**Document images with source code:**
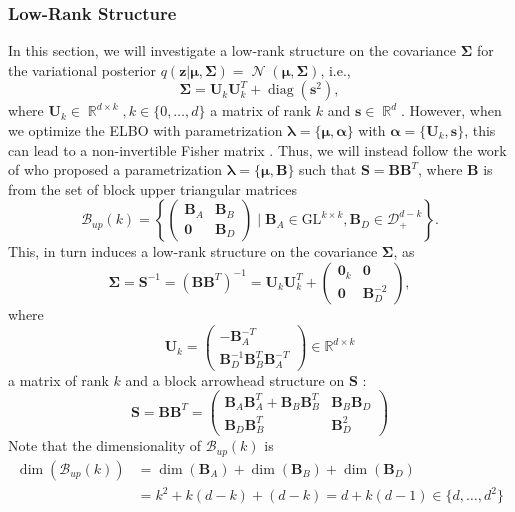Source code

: \documentclass[a4paper, 11pt, oneside]{scrartcl}
\theoremstyle{break}
\DeclareMathOperator{\Normal}{\mathcal{N}}
\DeclareMathOperator{\Real}{\mathbb{R}}
\DeclareMathOperator{\diag}{diag}
\newcommand{\matr}[1]{\boldsymbol{#1}}
\newcommand{\set}[1]{\mathcal{#1}}
\numberwithin{equation}{section}
\begin{document}
			\subsubsection{Low-Rank Structure}
				In this section, we will investigate a low-rank structure on the covariance $\matr{\Sigma}$ for the variational posterior $q(\matr{z} | \matr{\mu}, \matr{\Sigma}) = \Normal(\matr{\mu}, \matr{\Sigma})$, i.e., 
					$$\matr{\Sigma} = \matr{U}_k \matr{U}_k^T + \diag(\matr{s}^2),$$ 
				where $\matr{U}_k \in \Real^{d \times k}, k \in \{0, \dots, d\}$ a matrix of rank $k$ and $\matr{s} \in \Real^d.$
				However, when we optimize the ELBO with parametrization $\matr{\lambda} = \{\matr{\mu}, \matr{\alpha}\}$ with $\matr{\alpha} = \{\matr{U}_k, \matr{s}\}$, this can lead to a non-invertible Fisher matrix \cite[Sec. J.1.6]{LNK+21}. 
				Thus, we will instead follow the work of \cite{LNK+21} who proposed a parametrization $\matr{\lambda} = \{\matr{\mu}, \matr{B}\}$ such that $\matr{S} = \matr{B} \matr{B}^T$, where $\matr{B}$ is from the set of block upper triangular matrices
					$$\set{B}_{up}(k) = \left\{\begin{pmatrix} \matr{B}_A & \matr{B}_B \\
														        \matr{0}  & \matr{B}_D
										  \end{pmatrix} \mid \matr{B}_A \in \text{GL}^{k \times k}, \matr{B}_D \in \set{D}_+^{d-k}\right\}.$$
				This, in turn induces a low-rank structure on the covariance $\matr{\Sigma}$, as 
				$$\matr{\Sigma} = \matr{S}^{-1} = (\matr{B} \matr{B}^T)^{-1} = \matr{U}_k \matr{U}_k^T + \begin{pmatrix} \matr{0}_k & \matr{0} \\ \matr{0} & \matr{B}_D^{-2}\end{pmatrix},$$
				where 
				$$\matr{U}_k = \begin{pmatrix} -\matr{B}_A^{-T} \\ \matr{B}_D^{-1} \matr{B}_B^T \matr{B}_A^{-T}\end{pmatrix} \in \mathbb{R}^{d \times k}$$
				a matrix of rank $k$ and a block arrowhead structure on $\matr{S}$ \cite{OS90}:
				$$\matr{S} = \matr{B} \matr{B}^T = \begin{pmatrix} \matr{B}_A \matr{B}_A^T + \matr{B}_B \matr{B}_B^T & \matr{B}_B \matr{B}_D \\ \matr{B}_D \matr{B}_B^T & \matr{B}_D^2 \end{pmatrix}$$
				Note that the dimensionality of $\set{B}_{up}(k)$ is
				\begin{align*}
					\dim(\set{B}_{up}(k)) &= \dim (\matr{B}_A) + \dim (\matr{B}_B) + \dim (\matr{B}_D) \\
					&= k^2 + k (d - k) + (d - k) = d + k (d - 1) \in \{d, \dots, d^2\}
				\end{align*}
\end{document}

**WHAT TO DO:** The complete set of records should be written out again, pictures excluded.

**WRITTEN SOLUTION:**
Source code

: \documentclass[a4paper, 11pt, oneside]{scrartcl}
\theoremstyle{break}
\DeclareMathOperator{\Normal}{\mathcal{N}}
\DeclareMathOperator{\Real}{\mathbb{R}}
\DeclareMathOperator{\diag}{diag}
\newcommand{\matr}[1]{\boldsymbol{#1}}
\newcommand{\set}[1]{\mathcal{#1}}
\numberwithin{equation}{section}
\begin{document}
			\subsubsection{Low-Rank Structure}
				In this section, we will investigate a low-rank structure on the covariance $\matr{\Sigma}$ for the variational posterior $q(\matr{z} | \matr{\mu}, \matr{\Sigma}) = \Normal(\matr{\mu}, \matr{\Sigma})$, i.e., 
					$$\matr{\Sigma} = \matr{U}_k \matr{U}_k^T + \diag(\matr{s}^2),$$ 
				where $\matr{U}_k \in \Real^{d \times k}, k \in \{0, \dots, d\}$ a matrix of rank $k$ and $\matr{s} \in \Real^d.$
				However, when we optimize the ELBO with parametrization $\matr{\lambda} = \{\matr{\mu}, \matr{\alpha}\}$ with $\matr{\alpha} = \{\matr{U}_k, \matr{s}\}$, this can lead to a non-invertible Fisher matrix \cite[Sec. J.1.6]{LNK+21}. 
				Thus, we will instead follow the work of \cite{LNK+21} who proposed a parametrization $\matr{\lambda} = \{\matr{\mu}, \matr{B}\}$ such that $\matr{S} = \matr{B} \matr{B}^T$, where $\matr{B}$ is from the set of block upper triangular matrices
					$$\set{B}_{up}(k) = \left\{\begin{pmatrix} \matr{B}_A & \matr{B}_B \\
														        \matr{0}  & \matr{B}_D
										  \end{pmatrix} \mid \matr{B}_A \in \text{GL}^{k \times k}, \matr{B}_D \in \set{D}_+^{d-k}\right\}.$$
				This, in turn induces a low-rank structure on the covariance $\matr{\Sigma}$, as 
				$$\matr{\Sigma} = \matr{S}^{-1} = (\matr{B} \matr{B}^T)^{-1} = \matr{U}_k \matr{U}_k^T + \begin{pmatrix} \matr{0}_k & \matr{0} \\ \matr{0} & \matr{B}_D^{-2}\end{pmatrix},$$
				where 
				$$\matr{U}_k = \begin{pmatrix} -\matr{B}_A^{-T} \\ \matr{B}_D^{-1} \matr{B}_B^T \matr{B}_A^{-T}\end{pmatrix} \in \mathbb{R}^{d \times k}$$
				a matrix of rank $k$ and a block arrowhead structure on $\matr{S}$ \cite{OS90}:
				$$\matr{S} = \matr{B} \matr{B}^T = \begin{pmatrix} \matr{B}_A \matr{B}_A^T + \matr{B}_B \matr{B}_B^T & \matr{B}_B \matr{B}_D \\ \matr{B}_D \matr{B}_B^T & \matr{B}_D^2 \end{pmatrix}$$
				Note that the dimensionality of $\set{B}_{up}(k)$ is
				\begin{align*}
					\dim(\set{B}_{up}(k)) &= \dim (\matr{B}_A) + \dim (\matr{B}_B) + \dim (\matr{B}_D) \\
					&= k^2 + k (d - k) + (d - k) = d + k (d - 1) \in \{d, \dots, d^2\}
				\end{align*}
\end{document}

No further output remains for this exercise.